Whether you are a first-year teacher or one who has been in the profession a while, a new school year is always a promise of a new beginning.  You are given a chance to reinvent yourself and the things you do for your students.  You are given the opportunity to make a difference in the lives of many. 

As a veteran now embarking on year thirty-six, I have learned a thing or two about being successful and being happy in the profession.  I have certainly realized that there will be many days that are difficult - so overbearing that you just don’t know how you can ever return the next morning.  But I have also learned that these moments are there to teach us about ourselves, our craft, and our students. 

Griping in the teachers’ lounge can be cathartic, but carrying the anger, despair and frustration beyond its doors will surely be detrimental to your well-being and that of your students as well. 
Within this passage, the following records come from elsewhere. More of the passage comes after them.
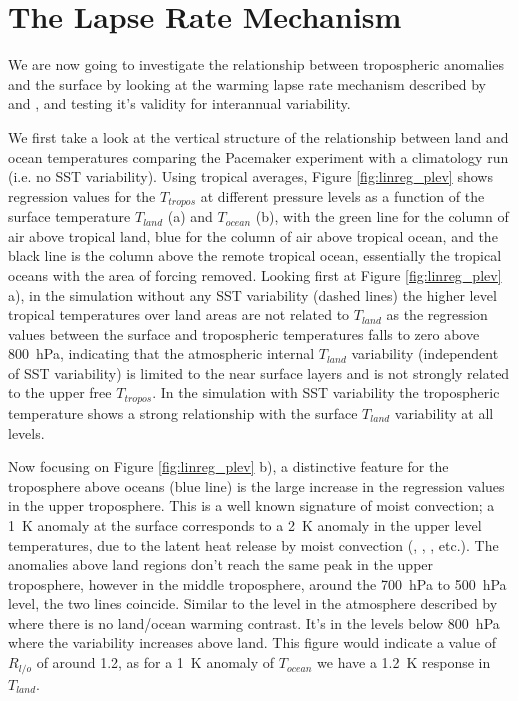 
\section{The Lapse Rate Mechanism}

We are now going to investigate the relationship between tropospheric anomalies 
and the surface by looking at the warming lapse rate mechanism described by 
\citet{Joshi2007} and \citet{Byrne2013a}, and testing it's validity for 
interannual variability. 

We first take a look at the vertical structure of the relationship between land 
and ocean temperatures comparing the Pacemaker experiment with a climatology run 
(i.e. no SST variability).  Using tropical averages, Figure 
\ref{fig:linreg_plev} shows regression values for the $T_{tropos}$ at different 
pressure levels as a function of the surface temperature $T_{land}$ (a) and 
$T_{ocean}$ (b), with the green line for the column of air above tropical land, 
blue for the column of air above tropical ocean, and the black line is the 
column above the remote tropical ocean, essentially the tropical oceans with the 
area of forcing removed.  Looking first at Figure \ref{fig:linreg_plev} a), in 
the simulation without any SST variability (dashed lines) the higher level 
tropical temperatures over land areas are not related to $T_{land}$ as the 
regression values between the surface and tropospheric temperatures falls to 
zero above \SI{800}{\hecto\pascal}, indicating that the atmospheric internal 
$T_{land}$ variability (independent of SST variability) is limited to the near 
surface layers and is not strongly related to the upper free $T_{tropos}$. In 
the simulation with SST variability the tropospheric temperature shows a strong 
relationship with the surface $T_{land}$ variability at all levels. 

Now focusing on Figure \ref{fig:linreg_plev} b), a distinctive feature for the 
troposphere above oceans (blue line) is the large increase in the regression 
values in the upper troposphere. This is a well known signature of moist
convection; a \SI{1}{\kelvin} anomaly at the surface corresponds to a 
\SI{2}{\kelvin} anomaly in the upper level temperatures, due to the latent heat 
release by moist convection (\citet{Joshi2007}, \citet{Byrne2013}, 
\citet{Dommenget2009}, etc.). The anomalies above land regions don't reach the 
same peak in the upper troposphere, however in the middle troposphere, around 
the \SI{700}{\hecto\pascal} to \SI{500}{\hecto\pascal} level, the two lines 
coincide. Similar to the level in the atmosphere described by \citet{Joshi2007} 
where there is no land/ocean warming contrast. It's in the levels below 
\SI{800}{\hecto\pascal} where the variability increases above land. This figure 
would indicate a value of $R_{l/o}$ of around 1.2, as for a \SI{1}{\kelvin} 
anomaly of $T_{ocean}$ we have a \SI{1.2}{\kelvin} response in $T_{land}$.  

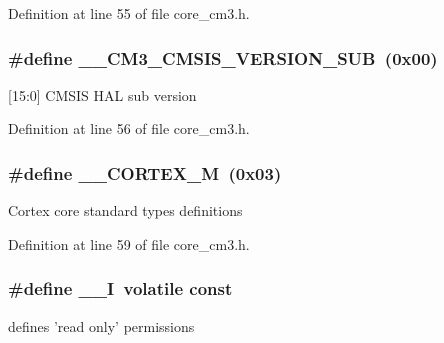 \-Definition at line 55 of file core\-\_\-cm3.\-h.

\hypertarget{group___c_m_s_i_s__core__definitions_ga9ff7a998d4b8b3c87bfaca6e78607950}{
\subsubsection[{\-\_\-\-\_\-\-C\-M3\-\_\-\-C\-M\-S\-I\-S\-\_\-\-V\-E\-R\-S\-I\-O\-N\-\_\-\-S\-U\-B}]{\setlength{\rightskip}{0pt plus 5cm}\#define {\bf \-\_\-\-\_\-\-C\-M3\-\_\-\-C\-M\-S\-I\-S\-\_\-\-V\-E\-R\-S\-I\-O\-N\-\_\-\-S\-U\-B}~(0x00)}}\label{group___c_m_s_i_s__core__definitions_ga9ff7a998d4b8b3c87bfaca6e78607950}
\mbox{[}15\-:0\mbox{]} \-C\-M\-S\-I\-S \-H\-A\-L sub version 

\-Definition at line 56 of file core\-\_\-cm3.\-h.

\hypertarget{group___c_m_s_i_s__core__definitions_ga63ea62503c88acab19fcf3d5743009e3}{
\subsubsection[{\-\_\-\-\_\-\-C\-O\-R\-T\-E\-X\-\_\-\-M}]{\setlength{\rightskip}{0pt plus 5cm}\#define {\bf \-\_\-\-\_\-\-C\-O\-R\-T\-E\-X\-\_\-\-M}~(0x03)}}\label{group___c_m_s_i_s__core__definitions_ga63ea62503c88acab19fcf3d5743009e3}
\-Cortex core standard types definitions 

\-Definition at line 59 of file core\-\_\-cm3.\-h.

\hypertarget{group___c_m_s_i_s__core__definitions_gaf63697ed9952cc71e1225efe205f6cd3}{
\subsubsection[{\-\_\-\-\_\-\-I}]{\setlength{\rightskip}{0pt plus 5cm}\#define {\bf \-\_\-\-\_\-\-I}~volatile const}}\label{group___c_m_s_i_s__core__definitions_gaf63697ed9952cc71e1225efe205f6cd3}
defines 'read only' permissions 

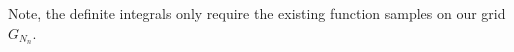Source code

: %
%

Note, the definite integrals only require the existing function samples on our grid $G_{N_n}$.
A few years ago, I decided that I was going to start a “Fresh Start Journal.”  I vowed that, no matter how difficult my day happened to be, I would write about something from each day that made me smile or laugh or stop and ponder about the life of one of my kids.  Some days it was very difficult – but not impossible - to find that ray of sunshine.  Other days, I had several stories to record.  The point is – for the past five years – I’ve never gone a day without finding a moment that made me grateful for being a teacher. 

After a while, I found myself actively looking for those moments – listening for the funny things kids said, watching for the kind or goofy things kids did.  I didn’t have to think so hard at night when I would turn to my journal because I was purposefully watching for “moments” during my actual time interacting with the kids.  The net result was that I was now looking for the good in my students more than for their faults.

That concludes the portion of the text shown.